WHAT THIS TASK INVOLVES —
Which of the lines in the listing that follows hold "MyButton"? Pull each one out.

○ ○ ○ ○ ○

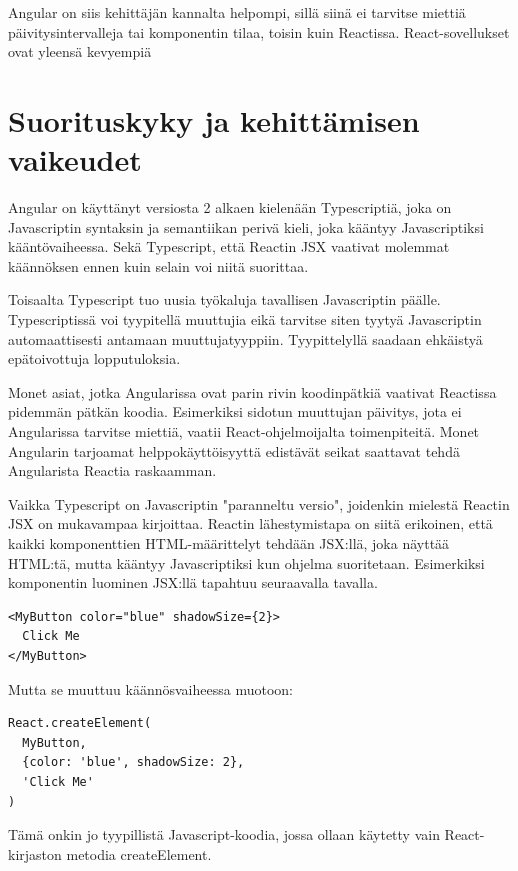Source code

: \documentclass[a4paper,12pt,twoside]{article} %
\begin{document}
{\vspace{4mm}\noindent
Angular on siis kehittäjän kannalta helpompi, sillä siinä ei tarvitse miettiä päivitysintervalleja tai komponentin tilaa, toisin kuin Reactissa. React-sovellukset ovat yleensä kevyempiä 


\newpage

\section{Suorituskyky ja kehittämisen vaikeudet}

Angular on käyttänyt versiosta 2 alkaen kielenään Typescriptiä, joka on Javascriptin syntaksin ja semantiikan perivä kieli, joka kääntyy Javascriptiksi kääntövaiheessa. Sekä Typescript, että Reactin JSX vaativat molemmat käännöksen ennen kuin selain voi niitä suorittaa.\cite{typescript}

\vspace{4mm}\noindent
Toisaalta Typescript tuo uusia työkaluja tavallisen Javascriptin päälle. Typescriptissä voi tyypitellä muuttujia eikä tarvitse siten tyytyä Javascriptin automaattisesti antamaan muuttujatyyppiin. Tyypittelyllä saadaan ehkäistyä epätoivottuja lopputuloksia.

\vspace{4mm}\noindent
Monet asiat, jotka Angularissa ovat parin rivin koodinpätkiä vaativat Reactissa pidemmän pätkän koodia. Esimerkiksi sidotun muuttujan päivitys, jota ei Angularissa tarvitse miettiä, vaatii React-ohjelmoijalta toimenpiteitä. Monet Angularin tarjoamat helppokäyttöisyyttä edistävät seikat saattavat tehdä Angularista Reactia raskaamman.

\vspace{4mm}\noindent
Vaikka Typescript on Javascriptin "paranneltu versio", joidenkin mielestä Reactin JSX on mukavampaa kirjoittaa. Reactin lähestymistapa on siitä erikoinen, että kaikki komponenttien HTML-määrittelyt tehdään JSX:llä, joka näyttää HTML:tä, mutta kääntyy Javascriptiksi kun ohjelma suoritetaan. Esimerkiksi komponentin luominen JSX:llä tapahtuu seuraavalla tavalla.

\vspace{4mm}\noindent
\begin{verbatim}
<MyButton color="blue" shadowSize={2}>
  Click Me
</MyButton>
\end{verbatim}

\vspace{4mm}\noindent
Mutta se muuttuu käännösvaiheessa muotoon:

\vspace{4mm}\noindent
\begin{verbatim}
React.createElement(
  MyButton,
  {color: 'blue', shadowSize: 2},
  'Click Me'
)
\end{verbatim}

\vspace{4mm}\noindent
Tämä onkin jo tyypillistä Javascript-koodia, jossa ollaan käytetty vain React-kirjaston metodia createElement.

}
\newpage
\setcounter{secnumdepth}{0}
\end{document}
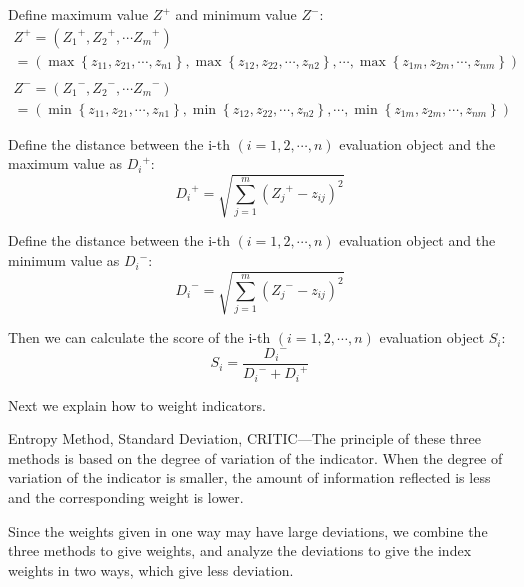 \documentclass[12pt]{article}  %
\begin{document}
\begin{enumerate}[\bfseries 1.]
	Define maximum value ${Z^ + }$ and minimum value ${Z^ -}$:
	\begin{equation}
	\begin{array}{l}
	{Z^ + } = \left( {{Z_1}^ + ,{Z_2}^ + , \cdots {Z_m}^ + } \right)\\
	= \left( {\max \left\{ {{z_{11}},{z_{21}}, \cdots ,{z_{n1}}} \right\},\max \left\{ {{z_{12}},{z_{22}}, \cdots ,{z_{n2}}} \right\}, \cdots ,\max \left\{ {{z_{1m}},{z_{2m}}, \cdots ,{z_{nm}}} \right\}} \right)\\
	\\
	{Z^ - } = \left( {{Z_1}^ - ,{Z_2}^ - , \cdots {Z_m}^ - } \right)\\
	= \left( {\min \left\{ {{z_{11}},{z_{21}}, \cdots ,{z_{n1}}} \right\},\min \left\{ {{z_{12}},{z_{22}}, \cdots ,{z_{n2}}} \right\}, \cdots ,\min \left\{ {{z_{1m}},{z_{2m}}, \cdots ,{z_{nm}}} \right\}} \right)
	\end{array}
	\end{equation}
	
	Define the distance between the i-th $\left( {i = 1,2, \cdots ,n} \right)$ evaluation object and the maximum value as ${D_i}^ + $:
	\begin{equation}
	{D_i}^ +  = \sqrt {\sum\limits_{j = 1}^m {{{\left( {{Z_j}^ +  - {z_{ij}}} \right)}^2}} }
	\end{equation}
	
	Define the distance between the i-th $\left( {i = 1,2, \cdots ,n} \right)$ evaluation object and the minimum value as ${D_i}^ - $:
	\begin{equation}
	{D_i}^ -  = \sqrt {\sum\limits_{j = 1}^m {{{\left( {{Z_j}^ -  - {z_{ij}}} \right)}^2}} }
	\end{equation}
	
	Then we can calculate the score of the i-th $\left( {i = 1,2, \cdots ,n} \right)$ evaluation object ${S_i}$:
	\begin{equation}
	{S_i} = \frac{{{D_i}^ - }}{{{D_i}^ -  + {D_i}^ + }}
	\end{equation}
\end{enumerate}

Next we explain how to weight indicators.

Entropy Method, Standard Deviation, CRITIC---The principle of these three methods is based on the degree of variation of the indicator. When the degree of variation of the indicator is smaller, the amount of information reflected is less and the corresponding weight is lower. 

Since the weights given in one way may have large deviations, we combine the three methods to give weights, and analyze the deviations to give the index weights in two ways, which give less deviation.
\end{document}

○ ○ ○ ○ ○

OUTPUT FOR THIS EXERCISE —
<MyButton color="blue" shadowSize={2}>
</MyButton>
  MyButton,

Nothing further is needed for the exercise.